Top of Source records
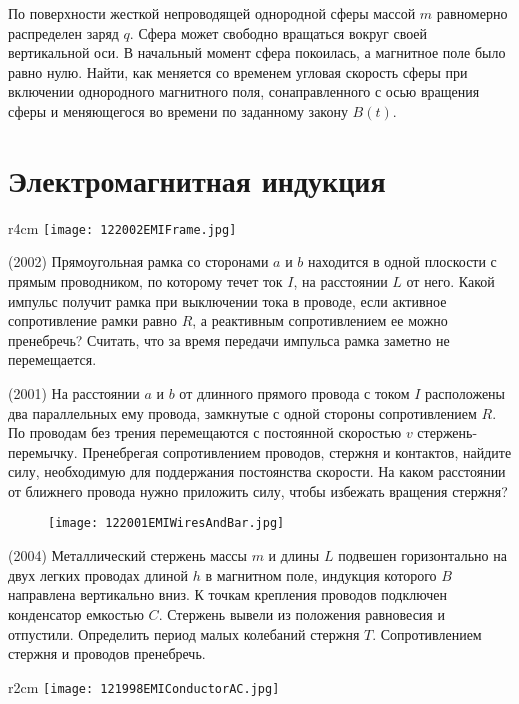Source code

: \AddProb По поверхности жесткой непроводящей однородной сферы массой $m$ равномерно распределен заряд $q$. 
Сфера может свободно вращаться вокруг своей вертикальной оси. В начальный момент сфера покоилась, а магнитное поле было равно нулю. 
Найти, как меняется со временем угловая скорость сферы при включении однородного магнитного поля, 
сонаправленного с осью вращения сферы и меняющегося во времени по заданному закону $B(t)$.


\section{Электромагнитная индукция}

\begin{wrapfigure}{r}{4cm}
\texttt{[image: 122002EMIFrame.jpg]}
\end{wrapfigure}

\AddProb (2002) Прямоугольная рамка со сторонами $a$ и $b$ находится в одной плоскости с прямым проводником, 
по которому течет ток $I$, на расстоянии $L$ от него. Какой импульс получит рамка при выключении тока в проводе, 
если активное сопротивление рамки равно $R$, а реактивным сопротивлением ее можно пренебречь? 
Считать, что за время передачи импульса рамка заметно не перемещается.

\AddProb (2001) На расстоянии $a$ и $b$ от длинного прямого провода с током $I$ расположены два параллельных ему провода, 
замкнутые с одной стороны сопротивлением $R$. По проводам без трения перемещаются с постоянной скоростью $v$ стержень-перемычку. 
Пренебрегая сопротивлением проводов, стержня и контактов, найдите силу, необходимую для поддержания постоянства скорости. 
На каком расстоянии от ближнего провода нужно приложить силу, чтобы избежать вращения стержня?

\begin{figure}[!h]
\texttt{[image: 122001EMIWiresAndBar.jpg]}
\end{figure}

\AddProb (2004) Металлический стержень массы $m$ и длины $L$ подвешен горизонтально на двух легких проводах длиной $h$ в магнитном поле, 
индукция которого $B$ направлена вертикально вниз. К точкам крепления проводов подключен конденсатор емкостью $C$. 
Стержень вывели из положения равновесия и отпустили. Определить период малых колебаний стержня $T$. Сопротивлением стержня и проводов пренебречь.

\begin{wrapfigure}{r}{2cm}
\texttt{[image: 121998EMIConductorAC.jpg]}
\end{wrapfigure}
Bottom of Source records
→ Your instructions
Pictures must not appear in the copy, which must otherwise match the listing exactly.

→ Result
Source code

: \AddProb По поверхности жесткой непроводящей однородной сферы массой $m$ равномерно распределен заряд $q$. 
Сфера может свободно вращаться вокруг своей вертикальной оси. В начальный момент сфера покоилась, а магнитное поле было равно нулю. 
Найти, как меняется со временем угловая скорость сферы при включении однородного магнитного поля, 
сонаправленного с осью вращения сферы и меняющегося во времени по заданному закону $B(t)$.


\section{Электромагнитная индукция}

\begin{wrapfigure}{r}{4cm}
\texttt{[image: 122002EMIFrame.jpg]}
\end{wrapfigure}

\AddProb (2002) Прямоугольная рамка со сторонами $a$ и $b$ находится в одной плоскости с прямым проводником, 
по которому течет ток $I$, на расстоянии $L$ от него. Какой импульс получит рамка при выключении тока в проводе, 
если активное сопротивление рамки равно $R$, а реактивным сопротивлением ее можно пренебречь? 
Считать, что за время передачи импульса рамка заметно не перемещается.

\AddProb (2001) На расстоянии $a$ и $b$ от длинного прямого провода с током $I$ расположены два параллельных ему провода, 
замкнутые с одной стороны сопротивлением $R$. По проводам без трения перемещаются с постоянной скоростью $v$ стержень-перемычку. 
Пренебрегая сопротивлением проводов, стержня и контактов, найдите силу, необходимую для поддержания постоянства скорости. 
На каком расстоянии от ближнего провода нужно приложить силу, чтобы избежать вращения стержня?

\begin{figure}[!h]
\texttt{[image: 122001EMIWiresAndBar.jpg]}
\end{figure}

\AddProb (2004) Металлический стержень массы $m$ и длины $L$ подвешен горизонтально на двух легких проводах длиной $h$ в магнитном поле, 
индукция которого $B$ направлена вертикально вниз. К точкам крепления проводов подключен конденсатор емкостью $C$. 
Стержень вывели из положения равновесия и отпустили. Определить период малых колебаний стержня $T$. Сопротивлением стержня и проводов пренебречь.

\begin{wrapfigure}{r}{2cm}
\texttt{[image: 121998EMIConductorAC.jpg]}
\end{wrapfigure}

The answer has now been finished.